Art, design, and media are not new to infocomm and engineering. Convergence is not new to infocomm and engineering. But I was still pleased to learn that a Singapore university has a program where art, design, and media have been added to its classical engineering course.
In Singapore, many engineering courses have typically involved much software. We tend to refer to infocomm/engineering as a set. The art, design, and media schools and industries in Singapore have long been using infocomm tools. But it was rarer to find infocomm/engineering people getting their hands dirty with art, design, and media.
Maybe the digital camera did it. Techies found out how they could simply press a few buttons to take pretty images.
Maybe the MP3 player did it. Techies learned that they could simply press a button a few times to listen to more varieties of music.
Maybe the broadband internet access did it. Techies simply made a few finger presses and became more exposed to a wider range of videos.
Maybe ebooks did it. Techies learned to read literature!
Maybe the touchscreen smartphone on mobile 3G did it. Techies grew to appreciate all of the above.

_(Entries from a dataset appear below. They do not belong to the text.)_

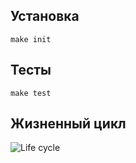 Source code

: ## Установка

```
make init
```
## Тесты
```
make test
```

## Жизненный цикл
![Life cycle](https://github.com/kurban900/laravel-import/project/lifecycle.png)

Maybe the MMORPG did it. Now techies are eager to work where they can make their monsters look more "real", with light, shadow, and fur moving with the wind. And even when you are physically in another country, when your warrior, darting between other warriors, shoots his monster from this side of the bridge, his monster must be able to see from the other side of the bridge and immediately and smoothly dodge your warrior's shot, which will ricochet and land in a pile of rocks far away, with a loud explosion. A verse scrolls down the screen as the symphonic music plays. It is time for you to buy more game weapons from him. Perhaps these are the motivations for learning across the various fields.